What is our little Luca Joe doing these days?? EVERYTHING. He has been crawling for over a month, and can pull himself up and take steps if holding on. He still smiles at everything, and does this cute little crinkling of the nose when he does his hard smile. You just can't help but smile back. He does not like to be put anywhere that he is not able to explore - and I've already had to put plugs in the electric sockets. He eats anything and everything you offer him...and has decided that baby food and formula just don't cut it. He has two big bottom teeth, one on top that has come through with three more pushing through. The only time I can get him to stay still and relax is when he is in the jogging stroller.

And last - let me introduce you to Luca's hair. :o) It does not lay down. We keep thinking it will eventually get long enough to where it lays flat, but we've been thinking that for months. So here is my precious monkey.

Some summertime photos

I have serval photos from May and some of June to post.

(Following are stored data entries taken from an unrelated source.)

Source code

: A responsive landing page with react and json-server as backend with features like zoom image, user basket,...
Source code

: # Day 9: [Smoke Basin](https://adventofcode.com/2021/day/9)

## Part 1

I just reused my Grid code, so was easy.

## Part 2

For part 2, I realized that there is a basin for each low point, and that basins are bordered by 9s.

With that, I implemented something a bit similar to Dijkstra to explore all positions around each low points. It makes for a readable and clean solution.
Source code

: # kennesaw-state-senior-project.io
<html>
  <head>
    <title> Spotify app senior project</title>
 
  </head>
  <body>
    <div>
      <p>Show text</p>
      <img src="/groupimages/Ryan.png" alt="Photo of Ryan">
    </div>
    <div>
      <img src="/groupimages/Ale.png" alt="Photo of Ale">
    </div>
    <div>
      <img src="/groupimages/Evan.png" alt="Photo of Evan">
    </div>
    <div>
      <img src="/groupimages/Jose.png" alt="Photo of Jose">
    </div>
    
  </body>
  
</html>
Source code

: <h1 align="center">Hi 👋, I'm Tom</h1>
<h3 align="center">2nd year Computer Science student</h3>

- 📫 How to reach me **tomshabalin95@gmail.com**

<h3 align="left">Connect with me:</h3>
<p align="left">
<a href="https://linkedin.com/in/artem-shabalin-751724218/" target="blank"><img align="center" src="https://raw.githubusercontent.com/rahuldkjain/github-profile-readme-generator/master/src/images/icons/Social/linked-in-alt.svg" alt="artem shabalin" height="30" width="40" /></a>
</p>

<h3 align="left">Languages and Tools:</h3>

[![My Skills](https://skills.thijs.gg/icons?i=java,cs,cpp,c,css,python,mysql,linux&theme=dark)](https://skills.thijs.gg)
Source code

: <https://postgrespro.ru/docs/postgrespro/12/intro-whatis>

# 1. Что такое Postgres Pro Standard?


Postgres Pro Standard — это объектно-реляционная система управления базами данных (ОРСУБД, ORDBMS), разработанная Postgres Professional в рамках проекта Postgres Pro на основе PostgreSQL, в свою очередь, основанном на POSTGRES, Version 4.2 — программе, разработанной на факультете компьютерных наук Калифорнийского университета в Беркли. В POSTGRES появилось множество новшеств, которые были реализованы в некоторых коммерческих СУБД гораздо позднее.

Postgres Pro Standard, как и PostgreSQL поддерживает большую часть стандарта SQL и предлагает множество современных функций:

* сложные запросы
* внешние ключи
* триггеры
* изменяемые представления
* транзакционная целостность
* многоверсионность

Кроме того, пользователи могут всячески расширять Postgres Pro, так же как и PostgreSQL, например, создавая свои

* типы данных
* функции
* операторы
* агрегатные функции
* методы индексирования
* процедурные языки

Luca hanging out at the waterpark
Luca was a little under the weather this day - but still so darn cute
Daddy and Gabriel at the Fox Theater - we took Gabriel to see David Copperfield.
My little ham
Memorial Day Cookout

It's good to have an attack dog...
Especially when you have pesky flower-sprinklers.
Doing what we can to stay cool


Gabriel and some buddies from his school
The boys with their Maw-Maw
Luca and his BFF, Bryce
Trying on a Braves hat at the store - I think he likes it!


Sunday, June 20, 2010

Being a Mother...

I've had a real hard time the past few weeks. Luca, now 8 months, came down with a virus two weeks ago. It was a high fever and rash...3 days later Gabriel got it. It didn't affect Gabriel as much, but Luca started waking up at night and becoming REAL clingy. It has been taking us 2-3 hours in the middle of the night to be able to lay him down. I think he has 4 teeth on top popping through, and those are taking their toll. With the sleep deprivation, and with Jonathan traveling, I have found myself burnt out. I feel stressed, guilty, (tired), and very lonely. I spend absolutely zero time with Gabriel now...and find myself yelling a lot. Something I HATE. This past weekend while Jonathan was home, this came out, and I ended up in tears. We realized that we needed some much needed alone time and "us" time. I love my kids. I do. But I was just feeling like something needed to give.


Then, tonight, when I was rocking a cranky, snoty nose Luca to sleep I was thinking: maybe I want too much. I want to be the one to have fun with the boys...playing the games, hanging out, kicking the ball, taking them to the movies, playing in the water....but, maybe I was looking at this wrong. I'm a mother. I'm the one who gets up at night when tears come, wipe the noses, give the baths, brush the teeth, feed, wash the clothes, kiss the boo-boos...and in general, "take care". So maybe one day, my boys will grow up and won't think "my mom never played with me", but that "I was loved, and always felt safe. Always had food on the table. Always had a kiss a night time. Always had someone when I was sick. I was wanted." God blessed Jonathan and I with an amazing responsiblity - to take care of and raise these two precious boys. I was looking at what I wanted rather than what what was needed from me. It's part of motherhood. It's hard, it's stressful, it brings tears of joy and tears of sadness. But, it's worth it. I'm in love in a way that I never knew was possible - with my husband, with Gabriel, and with my sweet little Luca.



Anyways - this is for me. So that one day I can look back and realize how fast it flew by, and realize it wasn't as bad as it seemed at the time.

Breast Cancer 5K in Atlanta

My best girl and I took on the Breast Cancer 5 k this year. Perfect weather...we had the perfect fans (husbands and sons) on the sidelines. Although I think two of the sons were sleeping and one was bored. But, Gabriel got to run in with me at the end. It was SO crowded. Which is a good thing...yet, hard to move! We'll do this again next year, definitely! Thanks Amanda!